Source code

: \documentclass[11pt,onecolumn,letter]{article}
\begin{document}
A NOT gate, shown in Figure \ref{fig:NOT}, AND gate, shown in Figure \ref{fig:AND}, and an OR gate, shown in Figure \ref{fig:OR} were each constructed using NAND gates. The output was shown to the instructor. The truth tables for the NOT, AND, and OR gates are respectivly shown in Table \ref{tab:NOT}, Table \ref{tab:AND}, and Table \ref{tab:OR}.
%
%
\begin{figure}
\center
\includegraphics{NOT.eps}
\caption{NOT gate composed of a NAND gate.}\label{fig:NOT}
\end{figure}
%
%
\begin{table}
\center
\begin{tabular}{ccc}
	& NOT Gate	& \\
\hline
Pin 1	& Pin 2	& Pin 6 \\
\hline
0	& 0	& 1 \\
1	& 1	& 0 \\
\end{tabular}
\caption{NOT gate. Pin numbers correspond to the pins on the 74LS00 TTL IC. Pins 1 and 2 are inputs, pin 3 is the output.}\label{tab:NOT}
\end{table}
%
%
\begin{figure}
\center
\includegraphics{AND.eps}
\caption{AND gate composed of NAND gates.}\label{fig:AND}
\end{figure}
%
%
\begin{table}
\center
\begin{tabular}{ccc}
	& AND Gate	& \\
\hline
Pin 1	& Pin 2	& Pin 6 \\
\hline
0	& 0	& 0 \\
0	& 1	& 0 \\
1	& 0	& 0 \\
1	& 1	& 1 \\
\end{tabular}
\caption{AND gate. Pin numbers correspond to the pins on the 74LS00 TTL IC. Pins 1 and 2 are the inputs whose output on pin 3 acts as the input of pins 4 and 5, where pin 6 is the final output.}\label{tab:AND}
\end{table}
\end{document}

__________________________________________________

:: Activity ::
Please find the lines in the data that contain the word "composed" and copy them.

:: Answer box ::
\caption{NOT gate composed of a NAND gate.}\label{fig:NOT}
\caption{AND gate composed of NAND gates.}\label{fig:AND}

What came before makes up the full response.